Source data

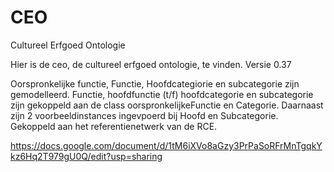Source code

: # CEO
Cultureel Erfgoed Ontologie

Hier is de ceo, de cultureel erfgoed ontologie, te vinden.
Versie 0.37

Oorspronkelijke functie, Functie, Hoofdcategiorie en subcategorie zijn gemodelleerd.
Functie, hoofdfunctie (t/f) hoofdcategorie en subcategorie zijn gekoppeld aan de class oorspronkelijkeFunctie en Categorie.
Daarnaast zijn  2 voorbeeldinstances ingevpoerd bij Hoofd en Subcategorie. Gekoppeld aan het referentienetwerk van de RCE. 

https://docs.google.com/document/d/1tM6iXVo8aGzy3PrPaSoRFrMnTgqkYkz6Hq2T979gU0Q/edit?usp=sharing

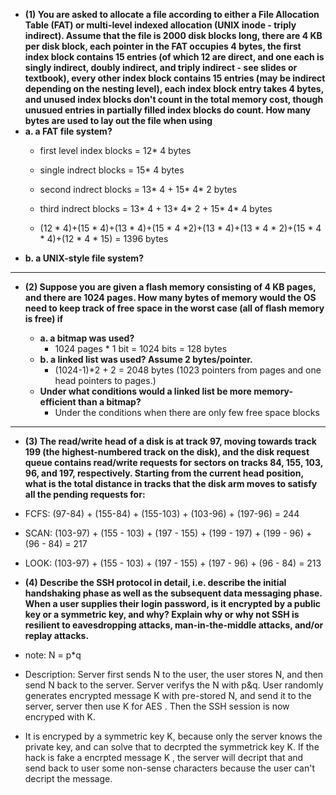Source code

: * **(1) You are asked to allocate a file according to either a File Allocation Table (FAT) or multi-level indexed allocation (UNIX inode - triply indirect). Assume that the file is 2000 disk blocks long, there are 4 KB per disk block, each pointer in the FAT occupies 4 bytes, the first index block contains 15 entries (of which 12 are direct, and one each is singly indirect, doubly indirect, and triply indirect - see slides or textbook), every other index block contains 15 entries (may be indirect depending on the nesting level), each index block entry takes 4 bytes, and unused index blocks don't count in the total memory cost, though unusued entries in partially filled index blocks do count. How many bytes are used to lay out the file when using** 
 * **a. a FAT file system?**
    * first level index blocks = 12* 4 bytes
    * single indrect blocks = 15* 4 bytes
    * second indrect blocks = 13* 4 + 15* 4* 2 bytes
    * third indrect blocks = 13* 4 + 13* 4* 2 + 15* 4* 4 bytes
  
    * (12 * 4)+(15 * 4)+(13 * 4)+(15 * 4 *2)+(13 * 4)+(13 * 4 * 2)+(15 * 4 * 4)+(12 * 4 * 15) = 1396 bytes   
 * **b. a UNIX-style file system?**


 

------------------------------------------------------
* **(2) Suppose you are given a flash memory consisting of 4 KB pages, and there are 1024 pages. How many bytes of memory would the OS need to keep track of free space in the worst case (all of flash memory is free) if**

  * **a. a bitmap was used?**
    - 1024 pages * 1 bit = 1024 bits = 128 bytes
  * **b. a linked list was used? Assume 2 bytes/pointer.**
    - (1024-1)*2 + 2 = 2048 bytes (1023 pointers from pages and one head pointers to pages.)
  * **Under what conditions would a linked list be more memory-efficient than a bitmap?**
    - Under the conditions when there are only few free space blocks
  
------------------------------------------------------
* **(3) The read/write head of a disk is at track 97, moving towards track 199 (the highest-numbered track on the disk), and the disk request queue contains read/write requests for sectors on tracks 84, 155, 103, 96, and 197, respectively. Starting from the current head position, what is the total distance in tracks that the disk arm moves to satisfy all the pending requests for:**
 * FCFS: (97-84) + (155-84) + (155-103) + (103-96) + (197-96) = 244
 * SCAN: (103-97) + (155 - 103) + (197 - 155) + (199 - 197) + (199 - 96) + (96 - 84) = 217
 * LOOK: (103-97) + (155 - 103) + (197 - 155) + (197 - 96) + (96 - 84) = 213
 
* **(4) Describe the SSH protocol in detail, i.e. describe the initial handshaking phase as well as the subsequent data messaging phase. When a user supplies their login password, is it encrypted by a public key or a symmetric key, and why? Explain why or why not SSH is resilient to eavesdropping attacks, man-in-the-middle attacks, and/or replay attacks.**

 * note: N = p*q
 * Description: Server first sends N to the user, the user stores N, and then send N back to the server. Server verifys the N with p&q. User randomly generates encrypted message K with pre-stored N, and send it to the server, server then use K for AES . Then the SSH session is now encryped with K.
 * It is encryped by a symmetric key K, because only the server knows the private key, and can solve that to decrpted the symmetrick key K. If the hack is fake a encrpted message K , the server will decript that and send back to user some non-sense characters because the user can't decript the message.
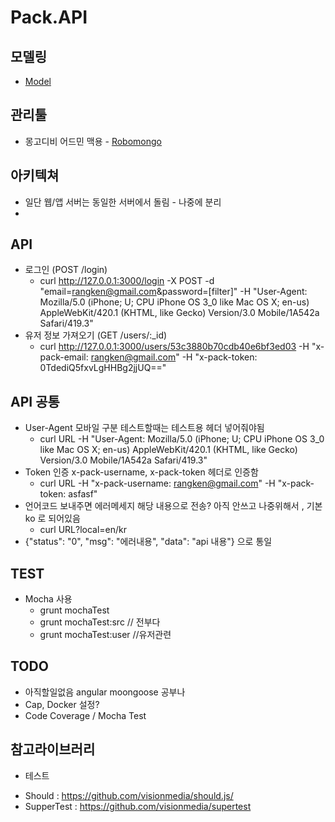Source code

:# Pack.API
## 모델링
* [Model](./wiki/Data-Model)

## 관리툴
* 몽고디비 어드민 맥용 - [Robomongo](http://robomongo.org )

## 아키텍쳐
* 일단 웹/앱 서버는 동일한 서버에서 돌림 - 나중에 분리
*
## API
* 로그인 (POST /login)
  - curl http://127.0.0.1:3000/login -X POST -d "email=rangken@gmail.com&password=[filter]" -H "User-Agent: Mozilla/5.0 (iPhone; U; CPU iPhone OS 3_0 like Mac OS X; en-us) AppleWebKit/420.1 (KHTML, like Gecko) Version/3.0 Mobile/1A542a Safari/419.3"
* 유저 정보 가져오기 (GET /users/:_id)
  - curl http://127.0.0.1:3000/users/53c3880b70cdb40e6bf3ed03 -H "x-pack-email: rangken@gmail.com" -H "x-pack-token: 0TdediQ5fxvLgHHBg2jjUQ=="
## API 공통
* User-Agent 모바일 구분 테스트할때는 테스트용 헤더 넣어줘야됨
  - curl URL  -H "User-Agent: Mozilla/5.0 (iPhone; U; CPU iPhone OS 3_0 like Mac OS X; en-us) AppleWebKit/420.1 (KHTML, like Gecko) Version/3.0 Mobile/1A542a Safari/419.3"
* Token 인증 x-pack-username, x-pack-token 헤더로 인증함
  - curl URL -H "x-pack-username: rangken@gmail.com" -H "x-pack-token: asfasf"
* 언어코드 보내주면 에러메세지 해당 내용으로 전송? 아직 안쓰고 나중위해서 , 기본 ko 로 되어있음
  - curl URL?local=en/kr
* {"status": "0", "msg": "에러내용", "data": "api 내용"} 으로 통일

## TEST
* Mocha 사용
  - grunt mochaTest
  - grunt mochaTest:src // 전부다
  - grunt mochaTest:user //유저관련

## TODO
* 아직할일없음 angular moongoose 공부나
* Cap, Docker 설정?
* Code Coverage / Mocha Test

## 참고라이브러리
* 테스트
 - Should : https://github.com/visionmedia/should.js/
 - SupperTest : https://github.com/visionmedia/supertest

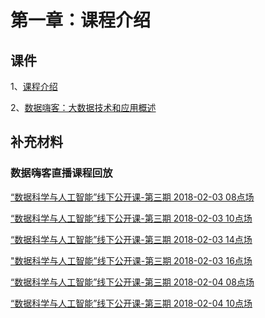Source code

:# 第一章：课程介绍

## 课件

1、[课程介绍](课件/课程介绍.pdf)

2、[数据嗨客：大数据技术和应用概述](课件/数据嗨客：大数据技术和应用概述.pdf)

## 补充材料

### 数据嗨客直播课程回放

[“数据科学与人工智能”线下公开课-第三期 2018-02-03 08点场](https://v.douyu.com/show/jXqeO74LRZP7xywG)

[“数据科学与人工智能”线下公开课-第三期 2018-02-03 10点场](https://v.douyu.com/show/bEO0XvN1qAoWDrBd)

[“数据科学与人工智能”线下公开课-第三期 2018-02-03 14点场](https://v.douyu.com/show/08pa9v5Lm45WVrqA)

["数据科学与人工智能”线下公开课-第三期 2018-02-03 16点场](https://v.douyu.com/show/JwLjGvL80yNvmO90)

[“数据科学与人工智能”线下公开课-第三期 2018-02-04 08点场](https://v.douyu.com/show/jworZv0L2xlvJBk3)

[“数据科学与人工智能”线下公开课-第三期 2018-02-04 10点场](https://v.douyu.com/show/pDrwnvz6q3nvPNaX)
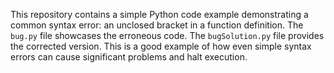 This repository contains a simple Python code example demonstrating a common syntax error: an unclosed bracket in a function definition.  The `bug.py` file showcases the erroneous code. The `bugSolution.py` file provides the corrected version. This is a good example of how even simple syntax errors can cause significant problems and halt execution.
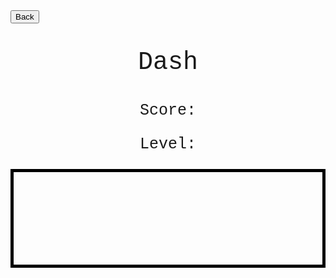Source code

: <html>
<form action="https://potato2017.github.io/">
<button type="submit">Back</button>
</form>
<p class=topTitle>Dash</p>
<p class=score>Score: <span id=score></span></p>
<p class=level>Level: <span id=level></span></p>
<canvas id="Game" width="1000" height="300"></canvas>
</html>
<style>
.topTitle{
  text-align: center;
  font-family: "Courier New";
  font-size: 40px;
}
.score{
  text-align: center;
  font-family: "Courier New";
  font-size: 25px;
}
.level{
  text-align: center;
  font-family: "Courier New";
  font-size: 25px;
}
#Game {
  padding-left: 0;
  padding-right: 0;
  margin-left: auto;
  margin-right: auto;
  display: block;
  border: 5px solid black;
}
</style>
<script>
var canvas = document.getElementById("Game");
ctx = canvas.getContext("2d");
var obstacles = [];
var gameOver = true;
var groundLevel = canvas.height - 50;
var score = 0;
var level = 1;
var levelOneDone = false;
var levelTwoDone = false;
var levelThreeDone = false;
var levelFourDone = false;
var scrollSpeed = 1;
var levelFiveDone = false;
var levelSixDone = false;
var levelSevenDone = false;
var levelEightDone = false;
var levelNineDone = false;
var yVel = 0;
var difficulty = 0;
window.setInterval(update, 10);
var player = {x: 100, y: groundLevel - 20};
function update() {
  if (gameOver) {
    drawStart(); //draw the start
  } else {
    updateFrames();
  }
}
function drawStart() {
  score = 0;
  level = 1;
  levelOneDone = false;
  levelTwoDone = false;
  levelThreeDone = false;
  levelFourDone = false;
  levelFiveDone = false;
  levelSixDone = false;
  levelSevenDone = false;
  levelEightDone = false;
  levelNineDone = false;
  scrollSpeed = 1;
  ctx.font = "25px Courier New";
  ctx.fillText('Press 1 for difficulty 1, 2 for difficulty 2, or 3 for difficulty 3', 10, 25);
}
window.onkeyup = function() {
  if (gameOver && event.key == "1") {
    gameOver = false; //test if game is over
    obstacles=[];
    drawBackground();
    player.y = groundLevel - 20;
    player.x = 100;
    difficulty = 1;
  }
  if (gameOver && event.key == "2") {
    gameOver = false; //test if game is over
    obstacles=[];
    drawBackground();
    player.y = groundLevel - 20;
    player.x = 100;
    difficulty = 2;
  }
  if (gameOver && event.key == "3") {
    gameOver = false; //test if game is over
    obstacles=[];
    drawBackground();
    player.y = groundLevel - 20;
    player.x = 100;
    difficulty = 3;
  }
};
window.onkeydown = function() {
  if (event.key == "ArrowUp"){
    yVel = -4;
  }
}
var spawnerCoolDown = 0;
function updateFrames() {
  drawBackground();
  drawObstacles();
  drawPlayer();
  if (score == 10 && !levelOneDone) {
    scrollSpeed ++;
    levelOneDone = true;
    level = 2;
  }
  if (score == 25 && !levelTwoDone) {
    scrollSpeed ++;
    levelTwoDone = true;
    level = 3;
  }
  if (score == 50 && !levelThreeDone) {
    scrollSpeed ++;
    levelThreeDone = true;
    level = 4;
  }
  if (score == 100 && !levelFourDone) {
    scrollSpeed ++;
    levelFourDone = true;
    level = 5;
  }
  if (score == 150 && !levelFiveDone) {
    scrollSpeed ++;
    levelFiveDone = true;
    level = 6;
  }
  if (score == 200 && !levelSixDone) {
    scrollSpeed ++;
    levelSixDone = true;
    level = 7;
  }
  if (score == 250 && !levelSevenDone) {
    scrollSpeed ++;
    levelSevenDone = true;
    level = 8;
  }
  if (score == 500 && !levelEightDone) {
    scrollSpeed ++;
    levelEightDone = true;
    level = 9;
  }
  if (score == 1000 && !levelNineDone) {
    scrollSpeed ++;
    levelNineDone = true;
    level = 10;
  }
  document.getElementById("score").innerHTML = score;
  document.getElementById("level").innerHTML = level;
  spawnerCoolDown--;
  if (spawnerCoolDown <= 0) {
    spawnObstacle();
  }
  for (var i = 0; i < obstacles.length; i++) { // relocated
    obstacles[i].x -= scrollSpeed;
    if (obstacles[i].x < 0) {
      obstacles.splice(i, 1);
      score += difficulty;
    }
    if (obstacles[i].x <= player.x + 20 &&
        obstacles[i].x + obstacles[i].width >= player.x &&
       obstacles[i].y <= player.y + 20 &&
       obstacles[i].y + obstacles[i].height >= player.y) {
      gameOver=true;
    }
  }
  if (player.y < 0) {
    player.y = 0;
  }
  if (player.y + 20 >= groundLevel) {
    player.y = groundLevel - 20;
    yVel = 0;
  }
  if (player.x < 0) {
    player.x = 0;
  }
  if (player.x + 20 >= canvas.width) {
    player.x = canvas.width - 20;
  }
}
function drawPlayer(){
  player.y += yVel
  ctx.fillStyle = "lime";
  ctx.fillRect(player.x, player.y, 20, 20);
  if (yVel < 10) {
  yVel+=0.2;
  }
}
function spawnObstacle() {
  //spawn an obstacle
  var obstacle = {
    x: canvas.width,
    y: Math.floor(Math.random() * (canvas.height-70)),
    width: 20,
    height: Math.floor(Math.random() * 50)+50
  };
  obstacles.push(obstacle);
  spawnerCoolDown = difficulty*60/scrollSpeed+60/scrollSpeed;
}
function drawObstacles() {
  for (var i = 0; i < obstacles.length; i+=1) {
    var obstacle = obstacles[i]; // add var
    ctx.beginPath();
    ctx.rect(obstacle.x, obstacle.y, obstacle.width, obstacle.height);
    ctx.fillStyle = "red";
    ctx.fill();
  }
}
function drawBackground() {
  ctx.beginPath();
  ctx.rect(0, 0, canvas.width, canvas.height);
  ctx.fillStyle = "white"; //hide words
  ctx.fill();
  ctx.beginPath();
  ctx.rect(0, groundLevel, canvas.width, canvas.height);
  ctx.fillStyle = "black"; //ground
  ctx.fill();
}

</script>
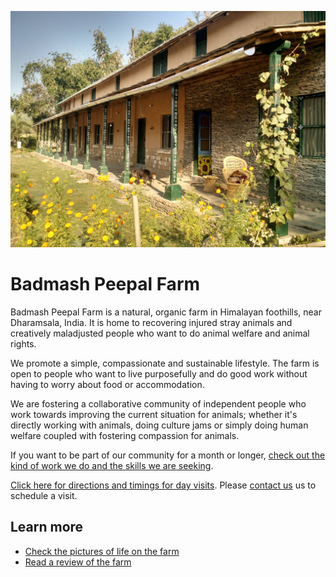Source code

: <!--
Title: Badmash Peepal Farm
-->
![Farm Image](/images/header-bp.jpg)

Badmash Peepal Farm
==========

Badmash Peepal Farm is a natural, organic farm in Himalayan foothills, near Dharamsala, India. It is home to recovering injured stray animals and creatively maladjusted people who want to do animal welfare and animal rights. 

We promote a simple, compassionate and sustainable lifestyle. The farm is open to people who want to live purposefully and do good work without having to worry about food or accommodation. 

We are fostering a collaborative community of independent people who work towards improving the current situation for animals; whether it's directly working with animals, doing culture jams or simply doing human welfare coupled with fostering compassion for animals. 

If you want to be part of our community for a month or longer, [check out the kind of work we do and the skills we are seeking](/?p=farmers).

[Click here for directions and timings for day visits](?p=directions#day). Please [contact us](/?p=contact) us to schedule a visit.

## Learn more

* [Check the pictures of life on the farm](https://www.facebook.com/groups/badmashpeepal/photos/ "Facebook group photos")
* [Read a review of the farm](https://180daysofindia.wordpress.com/2015/09/22/badmash-peepal-farm/)
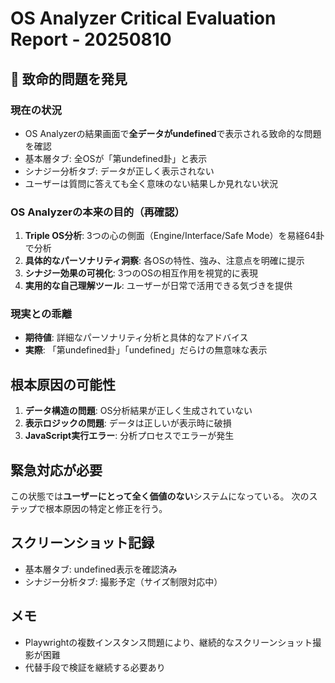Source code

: # OS Analyzer Critical Evaluation Report - 20250810

## 🚨 致命的問題を発見

### 現在の状況
- OS Analyzerの結果画面で**全データがundefined**で表示される致命的な問題を確認
- 基本層タブ: 全OSが「第undefined卦」と表示
- シナジー分析タブ: データが正しく表示されない
- ユーザーは質問に答えても全く意味のない結果しか見れない状況

### OS Analyzerの本来の目的（再確認）
1. **Triple OS分析**: 3つの心の側面（Engine/Interface/Safe Mode）を易経64卦で分析
2. **具体的なパーソナリティ洞察**: 各OSの特性、強み、注意点を明確に提示
3. **シナジー効果の可視化**: 3つのOSの相互作用を視覚的に表現
4. **実用的な自己理解ツール**: ユーザーが日常で活用できる気づきを提供

### 現実との乖離
- **期待値**: 詳細なパーソナリティ分析と具体的なアドバイス
- **実際**: 「第undefined卦」「undefined」だらけの無意味な表示

## 根本原因の可能性
1. **データ構造の問題**: OS分析結果が正しく生成されていない
2. **表示ロジックの問題**: データは正しいが表示時に破損
3. **JavaScript実行エラー**: 分析プロセスでエラーが発生

## 緊急対応が必要
この状態では**ユーザーにとって全く価値のない**システムになっている。
次のステップで根本原因の特定と修正を行う。

## スクリーンショット記録
- 基本層タブ: undefined表示を確認済み
- シナジー分析タブ: 撮影予定（サイズ制限対応中）

## メモ
- Playwrightの複数インスタンス問題により、継続的なスクリーンショット撮影が困難
- 代替手段で検証を継続する必要あり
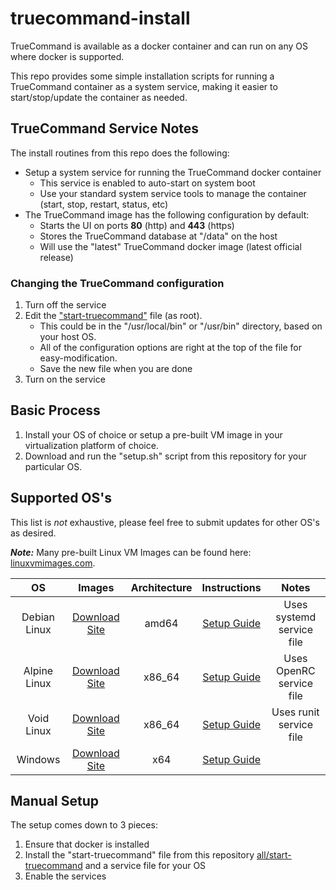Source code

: # truecommand-install
TrueCommand is available as a docker container and can run on any OS where docker is supported.

This repo provides some simple installation scripts for running a TrueCommand container as a system service, making it easier to start/stop/update the container as needed.

## TrueCommand Service Notes
The install routines from this repo does the following:

* Setup a system service for running the TrueCommand docker container
   * This service is enabled to auto-start on system boot
   * Use your standard system service tools to manage the container (start, stop, restart, status, etc)
* The TrueCommand image has the following configuration by default:
   * Starts the UI on ports **80** (http) and **443** (https)
   * Stores the TrueCommand database at "/data" on the host
   * Will use the "latest" TrueCommand docker image (latest official release)

### Changing the TrueCommand configuration
1. Turn off the service
2. Edit the ["start-truecommand"](all/start-truecommand) file (as root).
   * This could be in the "/usr/local/bin" or "/usr/bin" directory, based on your host OS.
   * All of the configuration options are right at the top of the file for easy-modification.
   * Save the new file when you are done
3. Turn on the service

## Basic Process

1. Install your OS of choice or setup a pre-built VM image in your virtualization platform of choice.
2. Download and run the "setup.sh" script from this repository for your particular OS.


## Supported OS's 
This list is *not* exhaustive, please feel free to submit updates for other OS's as desired.

***Note:*** Many pre-built Linux VM Images can be found here: [linuxvmimages.com](https://www.linuxvmimages.com/).

| OS | Images | Architecture | Instructions | Notes |
|:---:|:---:|:---:|:---:|:---:|
|Debian Linux| [Download Site](https://www.debian.org/CD/http-ftp/) | amd64 | [Setup Guide](debian) | Uses systemd service file|
|Alpine Linux| [Download Site](https://alpinelinux.org/downloads/) | x86_64 |[Setup Guide](alpine) | Uses OpenRC service file|
|Void Linux| [Download Site](https://voidlinux.org/download/) | x86_64 |[Setup Guide](void) | Uses runit service file|
|Windows| [Download Site](https://www.microsoft.com/en-us/software-download/windows10) | x64 |[Setup Guide](windows) | |

## Manual Setup
The setup comes down to 3 pieces:

1. Ensure that docker is installed
2. Install the "start-truecommand" file from this repository [all/start-truecommand](all/start-truecommand) and a service file for your OS
3. Enable the services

Exercise description
Scan the data above. Return every line with "status" in it.

Result
* {"status": "0", "msg": "에러내용", "data": "api 내용"} 으로 통일
   * Use your standard system service tools to manage the container (start, stop, restart, status, etc)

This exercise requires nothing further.